THEPACT, an inventive haunted house mystery lately arrived from the Sundance Film Festival, is the debut feature from writer-director Nicholas McCarthy. The film stars Death Valley’s Caity Lotz as a tough girl – tattoos, dirt bike, scowl – who returns to her family home after her mother’s death and her sister’s mysterious disappearance. It has been hailed as this year’s Paranormal Activity, although unlike that feature, McCarthy, a fortysomething Sundance veteran, is not exactly an overnight sensation.
“It’s a good story,” laughs the filmmaker. “But it doesn’t include the years and years of making short films and just trying to get a break. There’s no clear path to getting a movie made. It’s a strange, fickle industry. The Pact happened so quickly. But only after a decade of writing screenplays and meeting everyone I could.”
Since the late-1990s, McCarthy has enjoyed a series of breaks that ultimately fizzled out. Working as part of a Godardinspired collective known as Alpha 60, his work initially came to the attention of Sundance programmer Mike Plante more than a decade ago. Cry for Help, his short about meeting zombie Jesus in the afterworld, premiered in Utah in 2005; Chinese Box, a conversational miniature, debuted there in 2009; The Pact, the embryonic version of his first feature, played in 2011.
“Sundance has been incredibly important for this movie,” says McCarthy. “I’m not just saying that because they like me. I think the programmers there do a great job of finding interesting and challenging films, even if sometimes those films don’t get written about or get overshadowed by Paris Hilton coming to town.”
Four years ago, McCarthy married TV commercials producer Alexandra Lisee. The couple have a young daughter, Agatha. The short version of The Pact ought to have been the last throw of the dice before straight-world responsibilities kicked in. But then Jamie Carmichael, the president of Content Media’s film division, happened to be sitting in Sundance’s Egyptian theatre.
“It’s funny,” says McCarthy. “I had this bottle of champagne that I kept in the fridge for years and years. My wife wanted me to open it because she felt it had attained some kind of mystical significance and hold over me. That was the bottle I was going to open whenever I finally got to make a feature film. But when?
“There were so many different green lights along the way. There was the first meeting when Jamie Carmichael said ‘I want to make this movie’. There was the day I turned in the script and got positive responses. There was the day the lawyers got involved. There was casting. There was shooting. And even shooting, you never know. Films have shut down during production before.”
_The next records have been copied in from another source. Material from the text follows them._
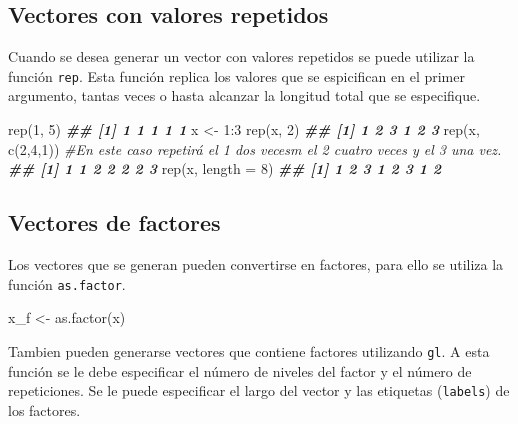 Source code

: \documentclass[
]{book}
\newenvironment{Shaded}{\begin{snugshade}}{\end{snugshade}}
\newcommand{\AttributeTok}[1]{\textcolor[rgb]{0.77,0.63,0.00}{#1}}
\newcommand{\CommentTok}[1]{\textcolor[rgb]{0.56,0.35,0.01}{\textit{#1}}}
\newcommand{\DecValTok}[1]{\textcolor[rgb]{0.00,0.00,0.81}{#1}}
\newcommand{\DocumentationTok}[1]{\textcolor[rgb]{0.56,0.35,0.01}{\textbf{\textit{#1}}}}
\newcommand{\FunctionTok}[1]{\textcolor[rgb]{0.00,0.00,0.00}{#1}}
\newcommand{\NormalTok}[1]{#1}
\newcommand{\OtherTok}[1]{\textcolor[rgb]{0.56,0.35,0.01}{#1}}
\newcommand{\SpecialCharTok}[1]{\textcolor[rgb]{0.00,0.00,0.00}{#1}}
\begin{document}
\hypertarget{vectores-con-valores-repetidos}{%
\subsection{Vectores con valores repetidos}\label{vectores-con-valores-repetidos}}

Cuando se desea generar un vector con valores repetidos se puede utilizar la función \texttt{rep}. Esta función replica los valores que se espicifican en el primer argumento, tantas veces o hasta alcanzar la longitud total que se especifique.

\begin{Shaded}
\begin{Highlighting}[]
\FunctionTok{rep}\NormalTok{(}\DecValTok{1}\NormalTok{, }\DecValTok{5}\NormalTok{)}
\DocumentationTok{\#\# [1] 1 1 1 1 1}
\NormalTok{x }\OtherTok{\textless{}{-}} \DecValTok{1}\SpecialCharTok{:}\DecValTok{3}
\FunctionTok{rep}\NormalTok{(x, }\DecValTok{2}\NormalTok{)}
\DocumentationTok{\#\# [1] 1 2 3 1 2 3}
\FunctionTok{rep}\NormalTok{(x, }\FunctionTok{c}\NormalTok{(}\DecValTok{2}\NormalTok{,}\DecValTok{4}\NormalTok{,}\DecValTok{1}\NormalTok{)) }\CommentTok{\#En este caso repetirá el 1 dos vecesm el 2 cuatro veces y el 3 una vez.}
\DocumentationTok{\#\# [1] 1 1 2 2 2 2 3}
\FunctionTok{rep}\NormalTok{(x, }\AttributeTok{length =} \DecValTok{8}\NormalTok{)}
\DocumentationTok{\#\# [1] 1 2 3 1 2 3 1 2}
\end{Highlighting}
\end{Shaded}

\hypertarget{vectores-de-factores}{%
\subsection{Vectores de factores}\label{vectores-de-factores}}

Los vectores que se generan pueden convertirse en factores, para ello se utiliza la función \texttt{as.factor}.

\begin{Shaded}
\begin{Highlighting}[]
\NormalTok{x\_f }\OtherTok{\textless{}{-}} \FunctionTok{as.factor}\NormalTok{(x)}
\end{Highlighting}
\end{Shaded}

Tambien pueden generarse vectores que contiene factores utilizando \texttt{gl}. A esta función se le debe especificar el número de niveles del factor y el número de repeticiones. Se le puede especificar el largo del vector y las etiquetas (\texttt{labels}) de los factores.
\end{document}
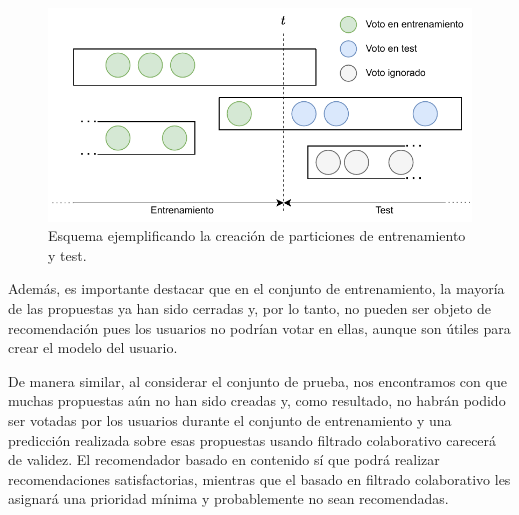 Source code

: \begin{figure}[b!]
    \centering
    \includegraphics{figures/04_validacion/rs-time-folds-evaluacion.drawio.pdf}
    \caption[Esquema de la división en particiones de train y test.]{Esquema ejemplificando la creación de particiones de entrenamiento y test.}
    \label{fig:example-train-test}
\end{figure}

Además, es importante destacar que en el conjunto de entrenamiento, la mayoría de las propuestas ya han sido cerradas y, por lo tanto, no pueden ser objeto de recomendación pues los usuarios no podrían votar en ellas, aunque son útiles para crear el modelo del usuario.

De manera similar, al considerar el conjunto de prueba, nos encontramos con que muchas propuestas aún no han sido creadas y, como resultado, no habrán podido ser votadas por los usuarios durante el conjunto de entrenamiento y una predicción realizada sobre esas propuestas usando filtrado colaborativo carecerá de validez.
El recomendador basado en contenido sí que podrá realizar recomendaciones satisfactorias, mientras que el basado en filtrado colaborativo les asignará una prioridad mínima y probablemente no sean recomendadas. %


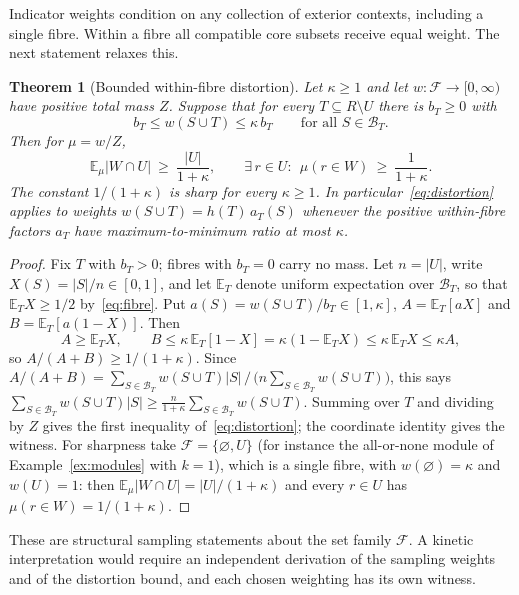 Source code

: \documentclass[11pt,a4paper]{article}
\theoremstyle{plain}
\newtheorem{theorem}{Theorem}[section]
\theoremstyle{definition}
\theoremstyle{remark}
\newcommand{\FF}{\mathcal F}
\newcommand{\BB}{\mathcal B}
\newcommand{\E}{\mathbb E}
\begin{document}
Indicator weights condition on any collection of exterior contexts, including a single fibre. Within a fibre all compatible core subsets receive equal weight. The next statement relaxes this.

\begin{theorem}[Bounded within-fibre distortion]\label{thm:distortion}
Let $\kappa\ge1$ and let $w:\FF\to[0,\infty)$ have positive total mass $Z$. Suppose that for every $T\subseteq R\setminus U$ there is $b_T\ge0$ with
\begin{equation}\label{eq:distortion-hyp}
 b_T\le w(S\cup T)\le\kappa\,b_T\qquad\text{for all }S\in\BB_T .
\end{equation}
Then for $\mu=w/Z$,
\begin{equation}\label{eq:distortion}
 \E_\mu|W\cap U|\ \ge\ \frac{|U|}{1+\kappa},\qquad
 \exists\,r\in U:\ \ \mu(r\in W)\ \ge\ \frac1{1+\kappa}.
\end{equation}
The constant $1/(1+\kappa)$ is sharp for every $\kappa\ge1$. In particular~\eqref{eq:distortion} applies to weights $w(S\cup T)=h(T)\,a_T(S)$ whenever the positive within-fibre factors $a_T$ have maximum-to-minimum ratio at most $\kappa$.
\end{theorem}
\begin{proof}
Fix $T$ with $b_T>0$; fibres with $b_T=0$ carry no mass. Let $n=|U|$, write $X(S)=|S|/n\in[0,1]$, and let $\E_T$ denote uniform expectation over $\BB_T$, so that $\E_TX\ge1/2$ by~\eqref{eq:fibre}. Put $a(S)=w(S\cup T)/b_T\in[1,\kappa]$, $A=\E_T[aX]$ and $B=\E_T[a(1-X)]$. Then
\[
 A\ge\E_TX,\qquad B\le\kappa\,\E_T[1-X]=\kappa(1-\E_TX)\le\kappa\,\E_TX\le\kappa A,
\]
so $A/(A+B)\ge1/(1+\kappa)$. Since $A/(A+B)=\sum_{S\in\BB_T}w(S\cup T)|S|\,/\,\bigl(n\sum_{S\in\BB_T}w(S\cup T)\bigr)$, this says $\sum_{S\in\BB_T}w(S\cup T)|S|\ge\frac n{1+\kappa}\sum_{S\in\BB_T}w(S\cup T)$. Summing over $T$ and dividing by $Z$ gives the first inequality of~\eqref{eq:distortion}; the coordinate identity gives the witness. For sharpness take $\FF=\{\varnothing,U\}$ (for instance the all-or-none module of Example~\ref{ex:modules} with $k=1$), which is a single fibre, with $w(\varnothing)=\kappa$ and $w(U)=1$: then $\E_\mu|W\cap U|=|U|/(1+\kappa)$ and every $r\in U$ has $\mu(r\in W)=1/(1+\kappa)$.
\end{proof}

These are structural sampling statements about the set family $\FF$. A kinetic interpretation would require an independent derivation of the sampling weights and of the distortion bound, and each chosen weighting has its own witness.
\end{document}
He finally cracked open the bottle three weeks after the shoot: “By then,” he says, “It was only an afterthought.”
On first inspection, The Pact is just another post-found footage wow. McCarthy’s feature does not pose as a video diary or webcam chronicle. It is, however, recognisably part of the new dirty digital democracy, the sort of films we were told would be mandatory in the aftermath of The Blair Witch Project.
“I think digital has finally fulfilled the promise of being its own medium,” says McCarthy. “Certainly in the indie sector, it has become something that can work alongside film rather than competing head on. It has its own look and language.”
So what is so special about The Pact? Why has it transcended the bubbling primordial sea of low-budget horror flicks?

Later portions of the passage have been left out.